The PDA said it is aware of ‘intensive speculation in pharmacy circles’ that further closures may follow.

It is calling on the government to ‘publicly confirm what steps they are taking to ensure pharmacies that may be closed or sold are being adequately staffed, stocked and maintained in the meantime’.

A statement from the PDA said: ‘As politicians talk about asking community pharmacy to take on more of the NHS workload, the government need to clarify what is being done to ensure the overall sector has the capacity to do so. Capacity lost in supermarkets needs to be gained on the high street or elsewhere in the community.’
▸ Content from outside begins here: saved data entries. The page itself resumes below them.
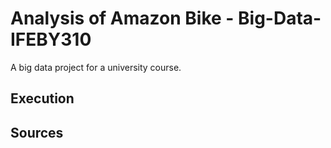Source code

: # Analysis of Amazon Bike - Big-Data-IFEBY310

A big data project for a university course.

## Execution

## Sources

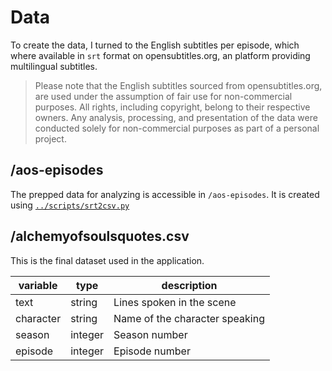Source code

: # Data
To create the data, I turned to the English subtitles per episode, which where available in `srt` format on opensubtitles.org, an platform providing multilingual subtitles.
> Please note that the English subtitles sourced from opensubtitles.org, are used under the assumption of fair use for non-commercial purposes. All rights, including copyright, belong to their respective owners. Any analysis, processing, and presentation of the data were conducted solely for non-commercial purposes as part of a personal project.

## /aos-episodes
The prepped data for analyzing is accessible in `/aos-episodes`. It is created using [`../scripts/srt2csv.py`](../scripts/srt2csv.py)

## /alchemyofsoulsquotes.csv
This is the final dataset used in the application.

| variable  | type    | description                    |
|-----------|---------|--------------------------------|
| text      | string  | Lines spoken in the scene      |
| character | string  | Name of the character speaking |
| season    | integer | Season number                  |
| episode   | integer | Episode number                 |

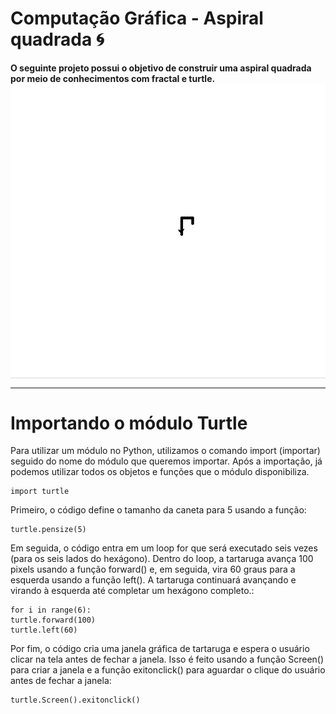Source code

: # Computação Gráfica - Aspiral quadrada 🌀

<f2 align = "left"> **O seguinte projeto possui o objetivo de construir uma aspiral quadrada por meio de conhecimentos com fractal e turtle.**</f2> 
<img src="aspiral.gif" align="center"/>
<hr> </hr>

# Importando o módulo Turtle
<p>Para utilizar um módulo no Python, utilizamos o comando import (importar) seguido do nome do módulo que queremos importar. Após a importação, já podemos utilizar todos os objetos e funções que o módulo disponibiliza.<p>   
  
    import turtle
    
<p>Primeiro, o código define o tamanho da caneta para 5 usando a função:<p>   
  
    turtle.pensize(5)
  
<p> Em seguida, o código entra em um loop for que será executado seis vezes (para os seis lados do hexágono). Dentro do loop, a tartaruga avança 100 pixels usando a função forward() e, em seguida, vira 60 graus para a esquerda usando a função left(). A tartaruga continuará avançando e virando à esquerda até completar um hexágono completo.: </p>

    for i in range(6):
    turtle.forward(100)
    turtle.left(60)

<p> Por fim, o código cria uma janela gráfica de tartaruga e espera o usuário clicar na tela antes de fechar a janela. Isso é feito usando a função Screen() para criar a janela e a função exitonclick() para aguardar o clique do usuário antes de fechar a janela:</p>

    turtle.Screen().exitonclick()
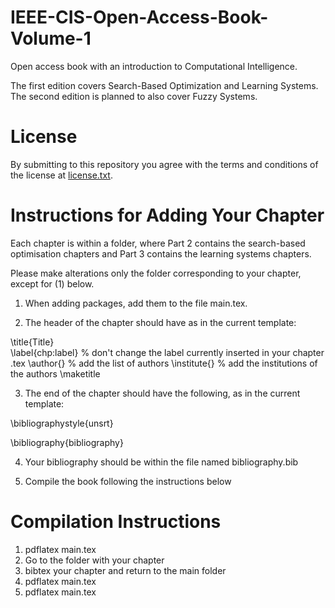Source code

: # IEEE-CIS-Open-Access-Book-Volume-1
Open access book with an introduction to Computational Intelligence.

The first edition covers Search-Based Optimization and Learning Systems. The second edition is planned to also cover Fuzzy Systems.

# License

By submitting to this repository you agree with the terms and conditions of the license at [license.txt](license.txt).

# Instructions for Adding Your Chapter

Each chapter is within a folder, where Part 2 contains the search-based optimisation chapters and Part 3 contains the learning systems chapters.

Please make alterations only the folder corresponding to your chapter, except for (1) below.

1. When adding packages, add them to the file main.tex.


2. The header of the chapter should have as in the current template:

\title{Title}  
\label{chp:label} % don't change the label currently inserted in your chapter .tex
\author{} % add the list of authors
\institute{} % add the institutions of the authors
\maketitle

3. The end of the chapter should have the following, as in the current template:

\bibliographystyle{unsrt}

\bibliography{bibliography}

4. Your bibliography should be within the file named bibliography.bib

5. Compile the book following the instructions below

# Compilation Instructions

1. pdflatex main.tex
2. Go to the folder with your chapter
3. bibtex your chapter and return to the main folder
4. pdflatex main.tex
5. pdflatex main.tex

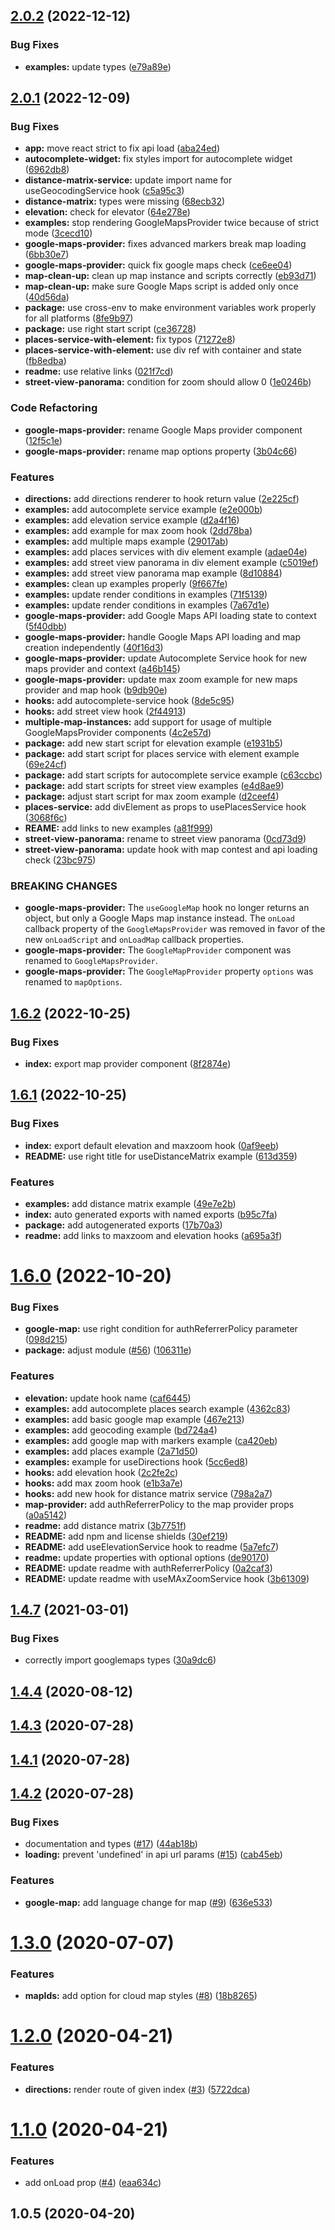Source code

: ## [2.0.2](https://github.com/ubilabs/google-maps-react-hooks/compare/v2.0.1...v2.0.2) (2022-12-12)


### Bug Fixes

* **examples:** update types ([e79a89e](https://github.com/ubilabs/google-maps-react-hooks/commit/e79a89e4ef27701e91e865afd0bc65dc724cbb1b))



## [2.0.1](https://github.com/ubilabs/google-maps-react-hooks/compare/v2.0.0...v2.0.1) (2022-12-09)


### Bug Fixes

* **app:** move react strict to fix api load ([aba24ed](https://github.com/ubilabs/google-maps-react-hooks/commit/aba24ed2187be77f0128c4411c03752c0343b7b5))
* **autocomplete-widget:** fix styles import for autocomplete widget ([6962db8](https://github.com/ubilabs/google-maps-react-hooks/commit/6962db8882ab124068625161f467368599f40f72))
* **distance-matrix-service:** update import name for useGeocodingService hook ([c5a95c3](https://github.com/ubilabs/google-maps-react-hooks/commit/c5a95c337aaaf5c85b86f320165e0ee748f48767))
* **distance-matrix:** types were missing ([68ecb32](https://github.com/ubilabs/google-maps-react-hooks/commit/68ecb325ca6ab5ff9d655cb52cd24abdeba05d56))
* **elevation:** check for elevator ([64e278e](https://github.com/ubilabs/google-maps-react-hooks/commit/64e278e8ccdd464beb188d2e845e80552cfc406e))
* **examples:** stop rendering GoogleMapsProvider twice because of strict mode ([3cecd10](https://github.com/ubilabs/google-maps-react-hooks/commit/3cecd10c12644af888e139819eca463eece31c8a))
* **google-maps-provider:** fixes advanced markers break map loading ([6bb30e7](https://github.com/ubilabs/google-maps-react-hooks/commit/6bb30e7a8e7e7c54cb0b5cc7720ef36daf2e7d7d))
* **google-maps-provider:** quick fix google maps check ([ce6ee04](https://github.com/ubilabs/google-maps-react-hooks/commit/ce6ee0404cd505253f201cab75a65ba4af776ef1))
* **map-clean-up:** clean up map instance and scripts correctly ([eb93d71](https://github.com/ubilabs/google-maps-react-hooks/commit/eb93d712090696a51de874f36bb32ddc58dfee72))
* **map-clean-up:** make sure Google Maps script is added only once ([40d56da](https://github.com/ubilabs/google-maps-react-hooks/commit/40d56da6e5113bed43a94e84137df036402f4437))
* **package:** use cross-env to make environment variables work properly for all platforms ([8fe9b97](https://github.com/ubilabs/google-maps-react-hooks/commit/8fe9b97a26129fe0cc0104bfe883cf97181c4e62))
* **package:** use right start script ([ce36728](https://github.com/ubilabs/google-maps-react-hooks/commit/ce3672802964a34dfe3157293737cb0d4469e618))
* **places-service-with-element:** fix typos ([71272e8](https://github.com/ubilabs/google-maps-react-hooks/commit/71272e89fbcd5a3acd2ea66cd7fd5822b252b292))
* **places-service-with-element:** use div ref with container and state ([fb8edba](https://github.com/ubilabs/google-maps-react-hooks/commit/fb8edbaeb525e3b0b881fc9ce9da016d46630d41))
* **readme:** use relative links ([021f7cd](https://github.com/ubilabs/google-maps-react-hooks/commit/021f7cded11da59f839665065de6028be31bb698))
* **street-view-panorama:** condition for zoom should allow 0 ([1e0246b](https://github.com/ubilabs/google-maps-react-hooks/commit/1e0246b8c9d047232b0546720e160f5845fc08f4))


### Code Refactoring

* **google-maps-provider:** rename Google Maps provider component ([12f5c1e](https://github.com/ubilabs/google-maps-react-hooks/commit/12f5c1e98f381e13c72455efa8c9cb7d535fb042))
* **google-maps-provider:** rename map options property ([3b04c66](https://github.com/ubilabs/google-maps-react-hooks/commit/3b04c66e70eff91bffaf99f310ad97f0c9b43fe2))


### Features

* **directions:** add directions renderer to hook return value ([2e225cf](https://github.com/ubilabs/google-maps-react-hooks/commit/2e225cf908e2c9030c68373fd42b75ddfa754556))
* **examples:** add autocomplete service example ([e2e000b](https://github.com/ubilabs/google-maps-react-hooks/commit/e2e000baddfd5ca325400a4887236fa311383660))
* **examples:** add elevation service example ([d2a4f16](https://github.com/ubilabs/google-maps-react-hooks/commit/d2a4f16dff8d1ede952cb08fd250a531c529131e))
* **examples:** add example for max zoom hook ([2dd78ba](https://github.com/ubilabs/google-maps-react-hooks/commit/2dd78ba8c7b28ce171b90f0a8229bae3f95cf9d3))
* **examples:** add multiple maps example ([29017ab](https://github.com/ubilabs/google-maps-react-hooks/commit/29017ab8a647f6f7048ca3ba2629977da4451b0c))
* **examples:** add places services with div element example ([adae04e](https://github.com/ubilabs/google-maps-react-hooks/commit/adae04e83cbe286c45c5608034972f98479823b4))
* **examples:** add street view panorama in div element example ([c5019ef](https://github.com/ubilabs/google-maps-react-hooks/commit/c5019ef031c4fe76dcb3321c4a6ef2efd9bc830a))
* **examples:** add street view panorama map example ([8d10884](https://github.com/ubilabs/google-maps-react-hooks/commit/8d1088402b65ddaf180ea136f921d02a88b49b84))
* **examples:** clean up examples properly ([9f667fe](https://github.com/ubilabs/google-maps-react-hooks/commit/9f667fe44cb3b00fe74c11478231e415a64b41fa))
* **examples:** update render conditions in examples ([71f5139](https://github.com/ubilabs/google-maps-react-hooks/commit/71f5139dd5128c97cebb062a518626618ec08916))
* **examples:** update render conditions in examples ([7a67d1e](https://github.com/ubilabs/google-maps-react-hooks/commit/7a67d1e70f21018cb295c0ee94fac9c7ac46a8a1))
* **google-maps-provider:** add Google Maps API loading state to context ([5f40dbb](https://github.com/ubilabs/google-maps-react-hooks/commit/5f40dbb5e47338501f71855507d23e73157e6554))
* **google-maps-provider:** handle Google Maps API loading and map creation independently ([40f16d3](https://github.com/ubilabs/google-maps-react-hooks/commit/40f16d3c72b0d2c3c998f95ffd34c33247db4c34))
* **google-maps-provider:** update Autocomplete Service hook for new maps provider and context ([a46b145](https://github.com/ubilabs/google-maps-react-hooks/commit/a46b145c2453d77f6dc9c2f26249d8cc9ba9db57))
* **google-maps-provider:** update max zoom example for new maps provider and map hook ([b9db90e](https://github.com/ubilabs/google-maps-react-hooks/commit/b9db90e819061990da329711e9c3451054aa36f1))
* **hooks:** add autocomplete-service hook ([8de5c95](https://github.com/ubilabs/google-maps-react-hooks/commit/8de5c953a6120bb52f2caf7ff7a45d6744011b4c))
* **hooks:** add street view hook ([2f44913](https://github.com/ubilabs/google-maps-react-hooks/commit/2f449132e345e58b6c5631d731b8f46e7ceab3e2))
* **multiple-map-instances:** add support for usage of multiple GoogleMapsProvider components ([4c2e57d](https://github.com/ubilabs/google-maps-react-hooks/commit/4c2e57df9c2364034bddf461b27544e06e10f81b))
* **package:** add new start script for elevation example ([e1931b5](https://github.com/ubilabs/google-maps-react-hooks/commit/e1931b514ccbe997080f1ca13d7a4147a2b13e87))
* **package:** add start script for places service with element example ([69e24cf](https://github.com/ubilabs/google-maps-react-hooks/commit/69e24cfab428285cacf34af6a2ff4b03d40bcec0))
* **package:** add start scripts for autocomplete service example ([c63ccbc](https://github.com/ubilabs/google-maps-react-hooks/commit/c63ccbc7182118940f9c6abc30c148a8f0314364))
* **package:** add start scripts for street view examples ([e4d8ae9](https://github.com/ubilabs/google-maps-react-hooks/commit/e4d8ae98c0e55e93409614e1a6c2bdff227665e2))
* **package:** adjust start script for max zoom example ([d2ceef4](https://github.com/ubilabs/google-maps-react-hooks/commit/d2ceef4c2791d4fae7f8c629c47417ce8dff998a))
* **places-service:** add divElement as props to usePlacesService hook ([3068f6c](https://github.com/ubilabs/google-maps-react-hooks/commit/3068f6c51e17e7896eb921e071b9d0c947e1e142))
* **REAME:** add links to new examples ([a81f999](https://github.com/ubilabs/google-maps-react-hooks/commit/a81f99987804ad1ee9f9d181028f439bfc43b6a6))
* **street-view-panorama:** rename to street view panorama ([0cd73d9](https://github.com/ubilabs/google-maps-react-hooks/commit/0cd73d9258bc47a28fd2de7ab9a12485e80dd34d))
* **street-view-panorama:** update hook with map contest and api loading check ([23bc975](https://github.com/ubilabs/google-maps-react-hooks/commit/23bc9750f5c5d1d264ff0280c5854625bbfdaf81))


### BREAKING CHANGES

* **google-maps-provider:** The `useGoogleMap` hook no longer returns an object, but only a Google Maps map instance instead.
The `onLoad` callback property of the `GoogleMapsProvider` was removed in favor of the new `onLoadScript` and `onLoadMap` callback properties.
* **google-maps-provider:** The `GoogleMapProvider` component was renamed to `GoogleMapsProvider`.
* **google-maps-provider:** The `GoogleMapProvider` property `options` was renamed to `mapOptions`.



## [1.6.2](https://github.com/ubilabs/google-maps-react-hooks/compare/v1.6.1...v1.6.2) (2022-10-25)


### Bug Fixes

* **index:** export map provider component ([8f2874e](https://github.com/ubilabs/google-maps-react-hooks/commit/8f2874efe890a508a0da750597d34a5b89627c72))



## [1.6.1](https://github.com/ubilabs/google-maps-react-hooks/compare/v1.6.0...v1.6.1) (2022-10-25)


### Bug Fixes

* **index:** export default elevation and maxzoom hook ([0af9eeb](https://github.com/ubilabs/google-maps-react-hooks/commit/0af9eeb75cedf19b27bf7e0ff61da517cbe9cac8))
* **README:** use right title for useDistanceMatrix example ([613d359](https://github.com/ubilabs/google-maps-react-hooks/commit/613d359954700a0d1a2c31793538bf7539537d68))


### Features

* **examples:** add distance matrix example ([49e7e2b](https://github.com/ubilabs/google-maps-react-hooks/commit/49e7e2bb1293dae57273b00166c6725e52d429a7))
* **index:** auto generated exports with named exports ([b95c7fa](https://github.com/ubilabs/google-maps-react-hooks/commit/b95c7faf6decbfc949bbafd5fc6df7134c3d8c15))
* **package:** add autogenerated exports ([17b70a3](https://github.com/ubilabs/google-maps-react-hooks/commit/17b70a361b0c3e8b47d45afa159151d3ee832ac2))
* **readme:** add links to maxzoom and elevation hooks ([a695a3f](https://github.com/ubilabs/google-maps-react-hooks/commit/a695a3fd5f92441f6d086000529922fc8a7b9b9b))



# [1.6.0](https://github.com/ubilabs/google-maps-react-hooks/compare/v1.4.7...v1.6.0) (2022-10-20)


### Bug Fixes

* **google-map:** use right condition for authReferrerPolicy parameter ([098d215](https://github.com/ubilabs/google-maps-react-hooks/commit/098d215ceb547af41e346eaf1c7752b43cf94e87))
* **package:** adjust module ([#56](https://github.com/ubilabs/google-maps-react-hooks/issues/56)) ([106311e](https://github.com/ubilabs/google-maps-react-hooks/commit/106311e1d3160fc2639338a1191c9a78872d413c))


### Features

* **elevation:** update hook name ([caf6445](https://github.com/ubilabs/google-maps-react-hooks/commit/caf6445765845d6ba9f5fbdae01c748013a71265))
* **examples:** add autocomplete places search example ([4362c83](https://github.com/ubilabs/google-maps-react-hooks/commit/4362c831b20e428d6733afca0e720838035ffa51))
* **examples:** add basic google map example ([467e213](https://github.com/ubilabs/google-maps-react-hooks/commit/467e2137a8c6d90da6173ddd8e5d20b218039b76))
* **examples:** add geocoding example ([bd724a4](https://github.com/ubilabs/google-maps-react-hooks/commit/bd724a4a5d628c806783a118d15f94d6e40c8392))
* **examples:** add google map with markers example ([ca420eb](https://github.com/ubilabs/google-maps-react-hooks/commit/ca420eb7176551c7535921775da3aff4ecdfad36))
* **examples:** add places example ([2a71d50](https://github.com/ubilabs/google-maps-react-hooks/commit/2a71d5087a0f6e288c672a701181f0b6e52794d9))
* **examples:** example for useDirections hook ([5cc6ed8](https://github.com/ubilabs/google-maps-react-hooks/commit/5cc6ed88b37ff618c1f438e49542fbb591d5adce))
* **hooks:** add elevation hook ([2c2fe2c](https://github.com/ubilabs/google-maps-react-hooks/commit/2c2fe2cf4448fa138b435a317b1438e3f9757d1f))
* **hooks:** add max zoom hook ([e1b3a7e](https://github.com/ubilabs/google-maps-react-hooks/commit/e1b3a7eeca5ef548b525062773e732339af9f2a5))
* **hooks:** add new hook for distance matrix service ([798a2a7](https://github.com/ubilabs/google-maps-react-hooks/commit/798a2a7a117e12abd042b90f0afe0f3d5833c3d7))
* **map-provider:** add authReferrerPolicy to the map provider props ([a0a5142](https://github.com/ubilabs/google-maps-react-hooks/commit/a0a51426a472f34995317050d206575d5d7e0fed))
* **readme:** add distance matrix ([3b7751f](https://github.com/ubilabs/google-maps-react-hooks/commit/3b7751faae13aa911ccdce4e17975ac093a7b972))
* **README:** add npm and license shields ([30ef219](https://github.com/ubilabs/google-maps-react-hooks/commit/30ef219637d629301e5cfdf459c5e6e8c226e612))
* **README:** add useElevationService hook to readme ([5a7efc7](https://github.com/ubilabs/google-maps-react-hooks/commit/5a7efc774caf5b492bcb3363f4cf4b01b0674054))
* **readme:** update properties with optional options ([de90170](https://github.com/ubilabs/google-maps-react-hooks/commit/de90170ba48fa2a6960c6acaed3662b344a6e228))
* **README:** update readme with authReferrerPolicy ([0a2caf3](https://github.com/ubilabs/google-maps-react-hooks/commit/0a2caf312c53bcbe20319fd4f2c81f001bf20d73))
* **README:** update readme with useMAxZoomService hook ([3b61309](https://github.com/ubilabs/google-maps-react-hooks/commit/3b613094a6b970f38eb0f2c08e4f2dbcbc871f6c))



## [1.4.7](https://github.com/ubilabs/google-maps-react-hooks/compare/v1.4.4...v1.4.7) (2021-03-01)


### Bug Fixes

* correctly import googlemaps types ([30a9dc6](https://github.com/ubilabs/google-maps-react-hooks/commit/30a9dc662ca99d7cb8b5a3072b3b0fdb5ae86fc9))



## [1.4.4](https://github.com/ubilabs/google-maps-react-hooks/compare/v1.4.3...v1.4.4) (2020-08-12)



## [1.4.3](https://github.com/ubilabs/google-maps-react-hooks/compare/v1.4.1...v1.4.3) (2020-07-28)



## [1.4.1](https://github.com/ubilabs/google-maps-react-hooks/compare/v1.4.2...v1.4.1) (2020-07-28)



## [1.4.2](https://github.com/ubilabs/google-maps-react-hooks/compare/v1.3.0...v1.4.2) (2020-07-28)


### Bug Fixes

* documentation and types ([#17](https://github.com/ubilabs/google-maps-react-hooks/issues/17)) ([44ab18b](https://github.com/ubilabs/google-maps-react-hooks/commit/44ab18bb3d47f8cfd9d84020edf80e6e1b958b07))
* **loading:** prevent 'undefined' in api url params ([#15](https://github.com/ubilabs/google-maps-react-hooks/issues/15)) ([cab45eb](https://github.com/ubilabs/google-maps-react-hooks/commit/cab45eb88c3e602d48506562e9855435bdb61413))


### Features

* **google-map:** add language change for map ([#9](https://github.com/ubilabs/google-maps-react-hooks/issues/9)) ([636e533](https://github.com/ubilabs/google-maps-react-hooks/commit/636e533b4ea7c506415d605b2dc23fbecbedb019))



# [1.3.0](https://github.com/ubilabs/google-maps-react-hooks/compare/v1.2.0...v1.3.0) (2020-07-07)


### Features

* **mapIds:** add option for cloud map styles ([#8](https://github.com/ubilabs/google-maps-react-hooks/issues/8)) ([18b8265](https://github.com/ubilabs/google-maps-react-hooks/commit/18b826575555085c9db3ebee79b80867ccd682fc))



# [1.2.0](https://github.com/ubilabs/google-maps-react-hooks/compare/v1.1.0...v1.2.0) (2020-04-21)


### Features

* **directions:** render route of given index ([#3](https://github.com/ubilabs/google-maps-react-hooks/issues/3)) ([5722dca](https://github.com/ubilabs/google-maps-react-hooks/commit/5722dcaafc6190b828a1f2c48b2609988c346a72))



# [1.1.0](https://github.com/ubilabs/google-maps-react-hooks/compare/v1.0.5...v1.1.0) (2020-04-21)


### Features

* add onLoad prop ([#4](https://github.com/ubilabs/google-maps-react-hooks/issues/4)) ([eaa634c](https://github.com/ubilabs/google-maps-react-hooks/commit/eaa634c9cd2a7e4b573b87d541c559a5ac66f054))



## 1.0.5 (2020-04-20)



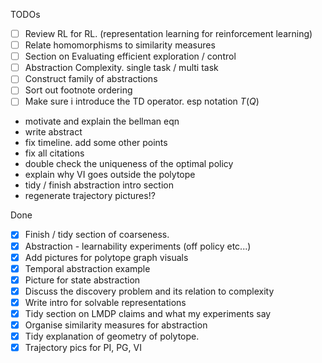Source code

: TODOs

* [ ] Review RL for RL. (representation learning for reinforcement learning)
* [ ] Relate homomorphisms to similarity measures
* [ ] Section on Evaluating efficient exploration / control
* [ ] Abstraction Complexity. single task / multi task
* [ ] Construct family of abstractions
* [ ] Sort out footnote ordering
* [ ] Make sure i introduce the TD operator. esp notation $T(Q)$
* motivate and explain the bellman eqn
* write abstract
* fix timeline. add some other points
* fix all citations
* double check the uniqueness of the optimal policy
* explain why VI goes outside the polytope
* tidy / finish abstraction intro section
* regenerate trajectory pictures!?



Done

* [x] Finish / tidy section of coarseness.
* [x] Abstraction - learnability experiments (off policy etc...)
* [x] Add pictures for polytope graph visuals
* [x] Temporal abstraction example
* [x] Picture for state abstraction
* [x] Discuss the discovery problem and its relation to complexity
* [x] Write intro for solvable representations
* [x] Tidy section on LMDP claims and what my experiments say
* [x] Organise similarity measures for abstraction
* [x] Tidy explanation of geometry of polytope.
* [x] Trajectory pics for PI, PG, VI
It added: ‘The NHS is also responsible for the funding level of the contract with community pharmacy operators, and in England under the previous chief pharmaceutical officer, it chose to underfund the contract, causing predictable pressure on its viability, which is almost certain to be a factor in any corporation’s decision to dispose of pharmacies.’

The PDA comments come following the launch of The Save Our Pharmacy campaign by four leading national pharmacy bodies on January 18, which calls for fair NHS funding for pharmacies in England.

A spokesperson for the Department of Health and Social Care (DHSC) said: ‘Community pharmacies play a vital role in our healthcare system and we back them with £2.6 billion a year. On top of this, we have announced a further £100 million investment in the sector to help support services.

‘We are carefully monitoring access to pharmaceutical services. About 80 per cent of people live within 20 minutes of a community pharmacy and there remains twice as many pharmacies in deprived areas compared to less deprived areas.’